● Entries taken from a collection:
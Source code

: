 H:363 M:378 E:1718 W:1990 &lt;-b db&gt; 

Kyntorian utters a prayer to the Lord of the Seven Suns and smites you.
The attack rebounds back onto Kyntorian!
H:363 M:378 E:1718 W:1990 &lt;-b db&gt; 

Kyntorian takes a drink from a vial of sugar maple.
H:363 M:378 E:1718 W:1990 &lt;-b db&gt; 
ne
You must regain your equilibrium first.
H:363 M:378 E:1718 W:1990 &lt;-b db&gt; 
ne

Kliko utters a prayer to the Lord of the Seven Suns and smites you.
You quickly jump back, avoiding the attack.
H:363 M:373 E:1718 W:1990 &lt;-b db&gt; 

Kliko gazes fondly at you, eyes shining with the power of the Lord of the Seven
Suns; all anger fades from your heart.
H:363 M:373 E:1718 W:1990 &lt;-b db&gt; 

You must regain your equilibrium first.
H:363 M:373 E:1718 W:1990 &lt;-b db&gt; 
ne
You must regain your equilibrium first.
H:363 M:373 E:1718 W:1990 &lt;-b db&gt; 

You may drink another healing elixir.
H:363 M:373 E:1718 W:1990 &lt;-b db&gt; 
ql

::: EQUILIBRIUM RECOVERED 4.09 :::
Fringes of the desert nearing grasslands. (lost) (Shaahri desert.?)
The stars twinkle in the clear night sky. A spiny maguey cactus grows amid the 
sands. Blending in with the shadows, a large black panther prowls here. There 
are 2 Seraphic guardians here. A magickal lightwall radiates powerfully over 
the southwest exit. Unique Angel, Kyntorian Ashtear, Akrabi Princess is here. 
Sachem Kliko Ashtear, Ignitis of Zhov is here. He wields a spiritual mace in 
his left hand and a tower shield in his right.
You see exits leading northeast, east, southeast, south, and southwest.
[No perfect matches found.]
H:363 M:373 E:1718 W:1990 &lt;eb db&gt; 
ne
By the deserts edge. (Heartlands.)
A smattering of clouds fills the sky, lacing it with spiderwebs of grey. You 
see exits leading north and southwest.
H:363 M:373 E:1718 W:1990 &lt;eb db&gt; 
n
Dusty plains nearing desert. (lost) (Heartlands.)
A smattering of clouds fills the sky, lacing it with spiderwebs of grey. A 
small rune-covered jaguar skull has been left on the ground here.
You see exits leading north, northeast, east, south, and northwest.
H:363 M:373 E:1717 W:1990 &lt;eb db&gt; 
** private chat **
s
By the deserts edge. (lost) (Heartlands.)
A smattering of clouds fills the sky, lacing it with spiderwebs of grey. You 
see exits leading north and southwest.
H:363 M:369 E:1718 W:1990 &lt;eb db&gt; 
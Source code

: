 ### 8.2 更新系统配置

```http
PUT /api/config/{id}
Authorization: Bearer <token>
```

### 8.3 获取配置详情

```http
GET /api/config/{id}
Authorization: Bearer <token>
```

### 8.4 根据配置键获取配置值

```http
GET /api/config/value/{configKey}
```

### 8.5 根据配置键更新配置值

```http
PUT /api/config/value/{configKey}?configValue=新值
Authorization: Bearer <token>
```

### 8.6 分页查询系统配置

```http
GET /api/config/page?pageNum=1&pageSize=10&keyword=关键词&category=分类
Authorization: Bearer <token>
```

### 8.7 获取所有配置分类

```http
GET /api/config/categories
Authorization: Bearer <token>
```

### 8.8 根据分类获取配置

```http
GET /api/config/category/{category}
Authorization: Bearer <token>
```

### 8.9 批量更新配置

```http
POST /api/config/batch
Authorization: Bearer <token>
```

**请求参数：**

● The problem: Set down each entry exactly as it appears above.

● Output for this task:
Source code

: H:363 M:378 E:1718 W:1990 &lt;-b db&gt; 

Kyntorian utters a prayer to the Lord of the Seven Suns and smites you.
The attack rebounds back onto Kyntorian!
H:363 M:378 E:1718 W:1990 &lt;-b db&gt; 

Kyntorian takes a drink from a vial of sugar maple.
H:363 M:378 E:1718 W:1990 &lt;-b db&gt; 
ne
You must regain your equilibrium first.
H:363 M:378 E:1718 W:1990 &lt;-b db&gt; 
ne

Kliko utters a prayer to the Lord of the Seven Suns and smites you.
You quickly jump back, avoiding the attack.
H:363 M:373 E:1718 W:1990 &lt;-b db&gt; 

Kliko gazes fondly at you, eyes shining with the power of the Lord of the Seven
Suns; all anger fades from your heart.
H:363 M:373 E:1718 W:1990 &lt;-b db&gt; 

You must regain your equilibrium first.
H:363 M:373 E:1718 W:1990 &lt;-b db&gt; 
ne
You must regain your equilibrium first.
H:363 M:373 E:1718 W:1990 &lt;-b db&gt; 

You may drink another healing elixir.
H:363 M:373 E:1718 W:1990 &lt;-b db&gt; 
ql

::: EQUILIBRIUM RECOVERED 4.09 :::
Fringes of the desert nearing grasslands. (lost) (Shaahri desert.?)
The stars twinkle in the clear night sky. A spiny maguey cactus grows amid the 
sands. Blending in with the shadows, a large black panther prowls here. There 
are 2 Seraphic guardians here. A magickal lightwall radiates powerfully over 
the southwest exit. Unique Angel, Kyntorian Ashtear, Akrabi Princess is here. 
Sachem Kliko Ashtear, Ignitis of Zhov is here. He wields a spiritual mace in 
his left hand and a tower shield in his right.
You see exits leading northeast, east, southeast, south, and southwest.
[No perfect matches found.]
H:363 M:373 E:1718 W:1990 &lt;eb db&gt; 
ne
By the deserts edge. (Heartlands.)
A smattering of clouds fills the sky, lacing it with spiderwebs of grey. You 
see exits leading north and southwest.
H:363 M:373 E:1718 W:1990 &lt;eb db&gt; 
n
Dusty plains nearing desert. (lost) (Heartlands.)
A smattering of clouds fills the sky, lacing it with spiderwebs of grey. A 
small rune-covered jaguar skull has been left on the ground here.
You see exits leading north, northeast, east, south, and northwest.
H:363 M:373 E:1717 W:1990 &lt;eb db&gt; 
** private chat **
s
By the deserts edge. (lost) (Heartlands.)
A smattering of clouds fills the sky, lacing it with spiderwebs of grey. You 
see exits leading north and southwest.
H:363 M:369 E:1718 W:1990 &lt;eb db&gt; 
Source code

: ### 8.2 更新系统配置

```http
PUT /api/config/{id}
Authorization: Bearer <token>
```

### 8.3 获取配置详情

```http
GET /api/config/{id}
Authorization: Bearer <token>
```

### 8.4 根据配置键获取配置值

```http
GET /api/config/value/{configKey}
```

### 8.5 根据配置键更新配置值

```http
PUT /api/config/value/{configKey}?configValue=新值
Authorization: Bearer <token>
```

### 8.6 分页查询系统配置

```http
GET /api/config/page?pageNum=1&pageSize=10&keyword=关键词&category=分类
Authorization: Bearer <token>
```

### 8.7 获取所有配置分类

```http
GET /api/config/categories
Authorization: Bearer <token>
```

### 8.8 根据分类获取配置

```http
GET /api/config/category/{category}
Authorization: Bearer <token>
```

### 8.9 批量更新配置

```http
POST /api/config/batch
Authorization: Bearer <token>
```

**请求参数：**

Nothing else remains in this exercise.